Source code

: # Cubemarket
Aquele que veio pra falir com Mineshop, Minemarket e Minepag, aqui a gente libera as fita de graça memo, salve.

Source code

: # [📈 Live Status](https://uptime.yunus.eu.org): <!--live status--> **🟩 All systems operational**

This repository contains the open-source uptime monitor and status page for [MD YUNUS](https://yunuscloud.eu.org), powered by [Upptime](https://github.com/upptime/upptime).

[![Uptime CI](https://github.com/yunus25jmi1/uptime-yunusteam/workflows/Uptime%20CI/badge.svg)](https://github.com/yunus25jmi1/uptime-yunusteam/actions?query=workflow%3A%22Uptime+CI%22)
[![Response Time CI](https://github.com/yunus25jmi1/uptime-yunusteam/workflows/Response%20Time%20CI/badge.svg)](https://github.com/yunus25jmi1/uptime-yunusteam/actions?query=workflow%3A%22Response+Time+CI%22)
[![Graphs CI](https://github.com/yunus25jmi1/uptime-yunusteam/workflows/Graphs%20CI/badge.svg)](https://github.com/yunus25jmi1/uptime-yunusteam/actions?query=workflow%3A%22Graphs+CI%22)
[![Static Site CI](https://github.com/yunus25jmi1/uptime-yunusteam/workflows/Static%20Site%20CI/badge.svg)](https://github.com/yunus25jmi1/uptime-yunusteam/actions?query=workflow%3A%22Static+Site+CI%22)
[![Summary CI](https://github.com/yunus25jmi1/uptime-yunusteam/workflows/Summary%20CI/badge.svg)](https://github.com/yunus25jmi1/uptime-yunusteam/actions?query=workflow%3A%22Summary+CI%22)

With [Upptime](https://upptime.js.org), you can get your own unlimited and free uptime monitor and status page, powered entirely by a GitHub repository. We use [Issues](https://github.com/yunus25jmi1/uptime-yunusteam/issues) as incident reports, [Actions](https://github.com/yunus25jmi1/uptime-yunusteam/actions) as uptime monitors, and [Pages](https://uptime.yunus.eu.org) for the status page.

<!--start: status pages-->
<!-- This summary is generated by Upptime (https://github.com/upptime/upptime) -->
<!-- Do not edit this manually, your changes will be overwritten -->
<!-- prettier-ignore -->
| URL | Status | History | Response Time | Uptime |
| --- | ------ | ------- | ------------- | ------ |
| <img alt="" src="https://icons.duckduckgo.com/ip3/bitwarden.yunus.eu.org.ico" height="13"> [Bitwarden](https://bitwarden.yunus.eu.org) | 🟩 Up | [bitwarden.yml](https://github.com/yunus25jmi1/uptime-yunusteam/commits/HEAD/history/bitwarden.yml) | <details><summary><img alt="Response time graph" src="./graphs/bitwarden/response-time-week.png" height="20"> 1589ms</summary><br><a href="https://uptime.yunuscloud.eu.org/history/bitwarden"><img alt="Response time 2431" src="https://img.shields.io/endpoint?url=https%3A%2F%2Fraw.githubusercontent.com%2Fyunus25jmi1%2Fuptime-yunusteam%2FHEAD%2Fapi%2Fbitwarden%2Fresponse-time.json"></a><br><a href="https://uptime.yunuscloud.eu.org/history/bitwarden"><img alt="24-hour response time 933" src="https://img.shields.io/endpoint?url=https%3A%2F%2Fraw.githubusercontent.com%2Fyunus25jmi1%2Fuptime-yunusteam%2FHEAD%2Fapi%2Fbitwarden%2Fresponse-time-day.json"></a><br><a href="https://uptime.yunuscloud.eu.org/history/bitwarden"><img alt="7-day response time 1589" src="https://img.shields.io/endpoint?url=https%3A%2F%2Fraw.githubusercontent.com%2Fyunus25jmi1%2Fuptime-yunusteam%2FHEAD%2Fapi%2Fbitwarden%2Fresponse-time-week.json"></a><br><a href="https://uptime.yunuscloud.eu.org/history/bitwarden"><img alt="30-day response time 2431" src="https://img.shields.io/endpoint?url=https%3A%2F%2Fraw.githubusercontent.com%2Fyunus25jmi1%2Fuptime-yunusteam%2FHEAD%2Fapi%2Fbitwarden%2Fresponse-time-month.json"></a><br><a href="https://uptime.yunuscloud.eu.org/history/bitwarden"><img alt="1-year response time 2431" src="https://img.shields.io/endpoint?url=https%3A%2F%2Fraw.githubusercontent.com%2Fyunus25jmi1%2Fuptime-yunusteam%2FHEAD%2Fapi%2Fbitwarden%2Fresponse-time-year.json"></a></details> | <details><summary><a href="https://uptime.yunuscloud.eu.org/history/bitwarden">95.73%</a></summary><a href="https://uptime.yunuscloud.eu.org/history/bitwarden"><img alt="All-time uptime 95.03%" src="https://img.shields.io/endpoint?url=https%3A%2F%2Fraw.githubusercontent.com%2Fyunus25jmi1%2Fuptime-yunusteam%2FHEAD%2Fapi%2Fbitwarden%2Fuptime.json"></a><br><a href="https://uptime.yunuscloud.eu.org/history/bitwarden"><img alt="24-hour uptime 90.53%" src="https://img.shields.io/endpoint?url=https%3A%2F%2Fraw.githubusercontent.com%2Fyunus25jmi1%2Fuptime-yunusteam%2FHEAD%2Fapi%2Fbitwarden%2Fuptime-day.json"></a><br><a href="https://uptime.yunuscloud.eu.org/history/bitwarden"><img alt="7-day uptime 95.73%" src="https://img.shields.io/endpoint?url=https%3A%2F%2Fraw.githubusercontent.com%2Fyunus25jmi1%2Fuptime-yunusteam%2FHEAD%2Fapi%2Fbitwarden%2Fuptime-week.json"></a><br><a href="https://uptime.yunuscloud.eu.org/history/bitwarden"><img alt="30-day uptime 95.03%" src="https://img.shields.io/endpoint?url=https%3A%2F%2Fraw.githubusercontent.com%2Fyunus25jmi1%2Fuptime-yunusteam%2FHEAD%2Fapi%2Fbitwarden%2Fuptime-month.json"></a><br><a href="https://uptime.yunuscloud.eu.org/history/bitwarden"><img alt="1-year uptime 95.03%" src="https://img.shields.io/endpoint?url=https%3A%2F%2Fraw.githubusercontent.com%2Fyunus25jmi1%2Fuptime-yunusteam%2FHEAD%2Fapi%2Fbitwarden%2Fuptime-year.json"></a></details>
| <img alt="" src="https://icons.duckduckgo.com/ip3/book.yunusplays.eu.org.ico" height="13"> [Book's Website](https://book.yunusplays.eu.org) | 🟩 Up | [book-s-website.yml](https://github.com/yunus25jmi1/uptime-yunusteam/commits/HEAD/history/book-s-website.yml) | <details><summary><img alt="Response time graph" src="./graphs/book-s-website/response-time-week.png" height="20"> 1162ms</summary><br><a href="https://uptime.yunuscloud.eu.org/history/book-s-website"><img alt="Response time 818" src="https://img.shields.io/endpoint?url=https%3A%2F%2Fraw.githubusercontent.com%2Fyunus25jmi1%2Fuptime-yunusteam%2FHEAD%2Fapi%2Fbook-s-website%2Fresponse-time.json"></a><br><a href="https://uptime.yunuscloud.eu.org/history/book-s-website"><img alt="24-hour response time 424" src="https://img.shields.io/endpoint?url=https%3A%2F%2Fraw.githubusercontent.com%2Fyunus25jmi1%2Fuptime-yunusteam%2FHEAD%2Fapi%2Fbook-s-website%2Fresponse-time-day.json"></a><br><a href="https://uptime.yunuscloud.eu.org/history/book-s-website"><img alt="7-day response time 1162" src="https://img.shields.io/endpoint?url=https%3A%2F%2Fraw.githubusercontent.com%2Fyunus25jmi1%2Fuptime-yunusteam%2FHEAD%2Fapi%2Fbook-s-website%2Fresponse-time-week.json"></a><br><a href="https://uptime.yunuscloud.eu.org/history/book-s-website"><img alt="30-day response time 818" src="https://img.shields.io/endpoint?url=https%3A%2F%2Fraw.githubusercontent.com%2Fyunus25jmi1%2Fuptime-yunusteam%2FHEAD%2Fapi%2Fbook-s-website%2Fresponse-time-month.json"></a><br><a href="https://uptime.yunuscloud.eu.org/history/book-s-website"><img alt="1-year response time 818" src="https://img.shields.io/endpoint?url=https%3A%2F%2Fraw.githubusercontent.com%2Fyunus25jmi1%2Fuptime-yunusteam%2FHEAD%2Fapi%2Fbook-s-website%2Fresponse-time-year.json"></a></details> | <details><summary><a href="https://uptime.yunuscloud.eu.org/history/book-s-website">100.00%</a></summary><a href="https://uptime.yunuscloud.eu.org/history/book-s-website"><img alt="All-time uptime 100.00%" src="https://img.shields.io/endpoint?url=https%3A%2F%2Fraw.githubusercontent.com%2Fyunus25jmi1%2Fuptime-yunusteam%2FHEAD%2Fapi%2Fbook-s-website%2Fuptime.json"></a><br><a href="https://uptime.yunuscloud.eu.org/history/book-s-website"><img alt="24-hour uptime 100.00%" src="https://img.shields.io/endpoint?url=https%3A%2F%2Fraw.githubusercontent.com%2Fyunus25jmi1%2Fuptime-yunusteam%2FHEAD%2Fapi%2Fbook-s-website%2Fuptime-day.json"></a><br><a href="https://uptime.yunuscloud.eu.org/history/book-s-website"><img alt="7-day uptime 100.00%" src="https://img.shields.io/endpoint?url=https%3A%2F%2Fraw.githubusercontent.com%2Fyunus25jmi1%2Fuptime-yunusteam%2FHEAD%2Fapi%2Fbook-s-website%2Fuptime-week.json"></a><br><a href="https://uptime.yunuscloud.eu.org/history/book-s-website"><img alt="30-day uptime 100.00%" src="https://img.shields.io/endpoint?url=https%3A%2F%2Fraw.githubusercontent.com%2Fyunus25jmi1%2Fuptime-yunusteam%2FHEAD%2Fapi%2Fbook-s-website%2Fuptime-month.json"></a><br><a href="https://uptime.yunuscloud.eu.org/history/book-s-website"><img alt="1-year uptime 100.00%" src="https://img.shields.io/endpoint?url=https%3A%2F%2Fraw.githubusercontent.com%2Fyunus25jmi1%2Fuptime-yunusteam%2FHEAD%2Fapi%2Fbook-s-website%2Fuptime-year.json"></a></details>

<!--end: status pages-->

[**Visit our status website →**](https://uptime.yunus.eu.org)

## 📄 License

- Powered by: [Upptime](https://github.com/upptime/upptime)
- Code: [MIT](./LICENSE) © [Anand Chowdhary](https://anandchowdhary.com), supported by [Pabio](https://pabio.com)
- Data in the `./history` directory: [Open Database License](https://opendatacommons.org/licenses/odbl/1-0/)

- YOUR INSTRUCTIONS:
Which lines above hold the string "upptime"? Copy each of them.

- RESPONSE AREA:
This repository contains the open-source uptime monitor and status page for [MD YUNUS](https://yunuscloud.eu.org), powered by [Upptime](https://github.com/upptime/upptime).
With [Upptime](https://upptime.js.org), you can get your own unlimited and free uptime monitor and status page, powered entirely by a GitHub repository. We use [Issues](https://github.com/yunus25jmi1/uptime-yunusteam/issues) as incident reports, [Actions](https://github.com/yunus25jmi1/uptime-yunusteam/actions) as uptime monitors, and [Pages](https://uptime.yunus.eu.org) for the status page.
<!-- This summary is generated by Upptime (https://github.com/upptime/upptime) -->
- Powered by: [Upptime](https://github.com/upptime/upptime)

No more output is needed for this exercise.